Difficulty in Replicating Bugs: Incorrect Memory Management can lead to bugs. But most of the bugs will occur only in very specific cases and therefore replicating the bug in itself will be a hectic and time consuming job. Once debug is done, resolving the bug will require so much of analysis to decide on the correct approach to be followed. Hence while programming itself you ensure that memory is managed correctly and efficiently.

Freeing and Utilization of Memory is Unpredictable: Though you set an object reference to null and close all opened connections, the memory allocated to those resources are not freed and reused immediately. It all lies in the hands of Garbage Collector and when it is triggered. Try to reuse object instances wherever possible instead of freeing the object and creating a new instance. You really don’t know when the object’s memory will be freed. Therefore be cautious, if not your program will end up in memory leaks or object destabilization.

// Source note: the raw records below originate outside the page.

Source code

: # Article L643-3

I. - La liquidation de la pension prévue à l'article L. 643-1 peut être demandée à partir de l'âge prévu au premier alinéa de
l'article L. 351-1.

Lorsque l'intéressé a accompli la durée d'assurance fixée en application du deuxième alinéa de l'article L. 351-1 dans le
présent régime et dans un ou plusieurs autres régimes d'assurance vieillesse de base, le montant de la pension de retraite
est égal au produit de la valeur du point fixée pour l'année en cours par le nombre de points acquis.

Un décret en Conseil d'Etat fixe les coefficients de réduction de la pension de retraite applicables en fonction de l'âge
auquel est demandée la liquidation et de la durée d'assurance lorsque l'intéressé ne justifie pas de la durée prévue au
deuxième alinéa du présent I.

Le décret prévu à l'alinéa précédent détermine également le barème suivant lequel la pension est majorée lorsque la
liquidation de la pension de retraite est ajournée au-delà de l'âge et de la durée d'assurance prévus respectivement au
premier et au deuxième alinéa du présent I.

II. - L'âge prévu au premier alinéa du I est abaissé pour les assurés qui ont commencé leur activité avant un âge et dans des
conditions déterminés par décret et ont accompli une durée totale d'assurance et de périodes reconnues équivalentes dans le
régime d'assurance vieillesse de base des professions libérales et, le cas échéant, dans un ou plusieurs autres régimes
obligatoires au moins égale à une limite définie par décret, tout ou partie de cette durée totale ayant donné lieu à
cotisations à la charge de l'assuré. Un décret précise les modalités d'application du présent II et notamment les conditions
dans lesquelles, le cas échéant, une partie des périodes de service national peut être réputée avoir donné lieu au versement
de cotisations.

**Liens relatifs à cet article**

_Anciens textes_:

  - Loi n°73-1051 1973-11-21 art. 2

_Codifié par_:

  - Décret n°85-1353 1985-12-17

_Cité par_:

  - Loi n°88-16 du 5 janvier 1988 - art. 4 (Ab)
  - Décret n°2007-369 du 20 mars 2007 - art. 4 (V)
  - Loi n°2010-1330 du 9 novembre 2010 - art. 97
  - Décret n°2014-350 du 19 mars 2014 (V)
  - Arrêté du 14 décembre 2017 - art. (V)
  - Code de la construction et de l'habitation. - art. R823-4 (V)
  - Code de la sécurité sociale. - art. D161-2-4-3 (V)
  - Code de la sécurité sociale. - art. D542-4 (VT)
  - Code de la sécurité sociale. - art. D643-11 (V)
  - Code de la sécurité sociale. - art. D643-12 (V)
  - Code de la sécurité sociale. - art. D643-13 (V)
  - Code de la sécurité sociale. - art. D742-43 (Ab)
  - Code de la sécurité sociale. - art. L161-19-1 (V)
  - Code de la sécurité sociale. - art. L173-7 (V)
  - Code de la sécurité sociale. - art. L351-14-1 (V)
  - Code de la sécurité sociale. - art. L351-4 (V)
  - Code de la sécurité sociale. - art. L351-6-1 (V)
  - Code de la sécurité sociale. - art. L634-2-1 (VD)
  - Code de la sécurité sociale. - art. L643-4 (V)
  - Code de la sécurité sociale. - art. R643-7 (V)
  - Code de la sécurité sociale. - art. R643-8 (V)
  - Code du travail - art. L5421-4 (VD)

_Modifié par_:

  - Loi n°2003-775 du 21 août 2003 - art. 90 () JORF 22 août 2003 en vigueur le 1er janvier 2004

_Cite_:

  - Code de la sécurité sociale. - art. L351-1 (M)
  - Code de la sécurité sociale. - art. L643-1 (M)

Memory Usage Based on Type: Number of resources accommodated in the memory is not an issue. But what matters is the type and assembly of resources. Based on the type of resource, required bytes are allocated in memory. For example, double requires 8 bytes and decimal requires 16 bytes. These are relatively less memory utilization. However usage of structure and references occupy more memory. Hence use them only when they are really required.

Unmanaged Resources are Not Garbage Collected: Unmanaged resources like files, handles and streams are allocated in a different heap called unmanaged heap. Garbage Collection is automatically performed only on managed resources and not on unmanaged resources. Hence if you don’t explicitly clean them, memory remains allocated. You can use IDisposable interface and perform the clean up activity inside the Dispose () function.

Occurrence of Memory Leaks: If you don’t free the memory that is no longer in use in your code, then Memory leaks will occur. Of course this situation will not occur for managed resources since garbage collector does the cleanup automatically. But it arises when unmanaged resources are not explicitly freed in your code. This cannot be handled by .NET runtime. How do you trace that Memory Leak might have occurred in your program? If the memory consumption of your program is continuously increasing during execution, then you have to analyze your code carefully to check for memory leaks.

Object Destabilization: If you are trying to access an object in a memory location which is already freed, Object Destabilization occurs. This might lead to corruption of data since you might change some other data accommodated in the memory location assuming that it is your object. It might also lead to dangling references.